Glasgow FRESH meeting: “Migration, Entrepreneurship and Social Change”.

On the 2nd of June 2015 Marc Di Tommasi and Zoi Pittaki organized a FRESH meeting in Glasgow on the theme “Migration, Entrepreneurship and Social Change”. The University of Glasgow hosted the event and let us use as a venue the historical Lilybank House, a lovely building constructed in the 1830s and extended by Alexander “Greek” Thomson in the 1860s.
The rationale behind the event has been realising the deep connections and intersections between migration and entrepreneurship, and wanting to explore this space with a particular attention to social change. This influenced the very structure of the conference with three different sessions each dedicated to the three theoretical linchpins.

The first session, chaired by Iida Saarinen from the University of Edinburgh, was dedicated to migration with two interesting papers that nicely set the tone for the rest of the day.  First of all Claudia Rei, from Vanderbilt University of Nashville, Tennessee, posited extremely  interesting methodological questions in her search for the “Historical counterfactual” to the Jewish diaspora caused by Nazi expansion. Then Jimyong Lim, from King’s College, London, managed to overcome the disappearance of his laptop and delivered a talk on the racist anti-Japanese movement that prospered in the United States at the turn of the twentieth century.
After the delegates took a well-deserved coffee break they reconvened for the migration keynote speech, where Professor Richard Smith, from the University of Cambridge, summed up the long history of the “urban graveyard” debate and presented the latest historical demography data from the London parish of St. Martin in the field. The subsequent debate, long and lively, further explored the concepts introduced.

After a lunch break where we all had a change to enjoy the quite tasty Glasgow hospitality we all reconvened for the entrepreneurship keynote speech. Professor Dan Wadhwani, from the University of the Pacific, expounded on the theoretical framework behind the concept of entrepreneurship and the role played by the migrants in a very well received talk.
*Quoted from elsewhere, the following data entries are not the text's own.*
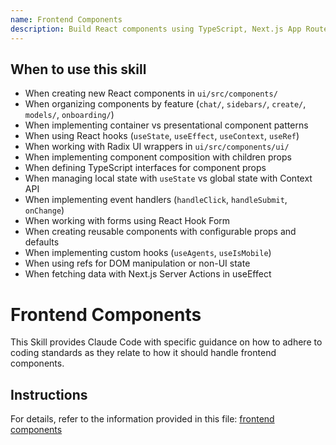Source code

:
 ```yaml
---
name: Frontend Components
description: Build React components using TypeScript, Next.js App Router, React Context, and Radix UI primitives for the Kagent web UI. Use this skill when creating new React components in ui/src/components/, when organizing components by feature domain (chat/, sidebars/, create/, models/, onboarding/, tools/), when implementing the container/presentational component pattern (container manages state and effects, presentational receives props), when using React hooks like useState for local UI state, useEffect for data fetching and side effects, useContext for accessing global state from Context providers, or useRef for non-UI state that doesn't trigger re-renders (like AbortController or isFirstChunk flags), when working with Radix UI wrapper components in ui/src/components/ui/ (Button, Input, Dialog, Dropdown, Select, Tooltip, Tabs), when implementing component composition patterns with Context providers and children props, when defining TypeScript interfaces for component props with optional props and default values, when managing local component state (isOpen, currentInput, errors) versus global Context state (agents, sessions from AgentsProvider), when implementing event handlers following the handle{Action} naming convention (handleSubmit, handleClick, handleDelete), when working with forms using React Hook Form's Controller and FormField components, when building reusable UI components with the asChild Radix composition pattern and forwardRef for ref forwarding, when implementing data fetching in useEffect with async functions and proper error handling, when creating custom hooks (useAgents, useFormField) for sharing logic, when using the cn() utility to merge Tailwind classes conditionally, or when organizing component files with hooks first, then event handlers, then render logic. This skill covers component architecture, React hooks, state management patterns (local vs Context), props interfaces, TypeScript integration, and Radix UI composition for the Next.js frontend.
---
```


## When to use this skill

- When creating new React components in `ui/src/components/`
- When organizing components by feature (`chat/`, `sidebars/`, `create/`, `models/`, `onboarding/`)
- When implementing container vs presentational component patterns
- When using React hooks (`useState`, `useEffect`, `useContext`, `useRef`)
- When working with Radix UI wrappers in `ui/src/components/ui/`
- When implementing component composition with children props
- When defining TypeScript interfaces for component props
- When managing local state with `useState` vs global state with Context API
- When implementing event handlers (`handleClick`, `handleSubmit`, `onChange`)
- When working with forms using React Hook Form
- When creating reusable components with configurable props and defaults
- When implementing custom hooks (`useAgents`, `useIsMobile`)
- When using refs for DOM manipulation or non-UI state
- When fetching data with Next.js Server Actions in useEffect

# Frontend Components

This Skill provides Claude Code with specific guidance on how to adhere to coding standards as they relate to how it should handle frontend components.

## Instructions

For details, refer to the information provided in this file:
[frontend components](../../../agent-os/standards/frontend/components.md)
This was followed immediately by the session on Entrepreneurship, chaired by Jimyong Lim, from King’s College, London. First of all Valentina Sgro, from the Italian Università degli Studi del Sannio, with her co-author Vittoria Ferrandino stuck home, explored the rich and eventful business history of the Italian food industry in the USA. The audience was enthralled in discovering the hidden Italian origins of many famous American brands, like Mr. Peanut. Then Peter Bent, from the University of Oxford, took us in an entirely different direction with a quantitative analysis, helped by his advanced econometrics skills, of financial crises in the gold standard era. His hypothesis on the role of capital flows spurned serious interest from the economists in the audience.
After the last coffee break, surely these historians need a lot of coffee to get going, the third and final session started. This session, chaired by Peter Bent, from the University of Oxford, was dedicated to Social Change and, in the intention of the organisers, helped to pull together the various strands of the conference by concentrating on the effects on the social sphere. First of all Mathias Blum, from Queen’s University, Belfast, presented Irish anthropometric data from the period of the “potato famine”. The surprising results, that the Irish which not migrated displayed greater heights and so greater living standards, prompted a lively discussion with many different explanation proposed by the audience. The last paper of the conference was presented by Iida Saarinen from the University of Edinburgh, and it dealt with the life histories of the Scottish Roman Catholic seminarians and how to complete their studies they had to spend an exceptionally long period abroad. This had an obvious influence on their outlook and therefore on their pastoral activity when they came back to Scotland.
With the end of the conference proper a lovely dinner followed where the delegates sampled more of the Scottish cuisine and explored in an informal setting some of the themes of the long day.
This event wouldn’t have been possible without the fundamental financial support of the Economic History Society, the Centre for Business History in Scotland and the European Historical Economics Society.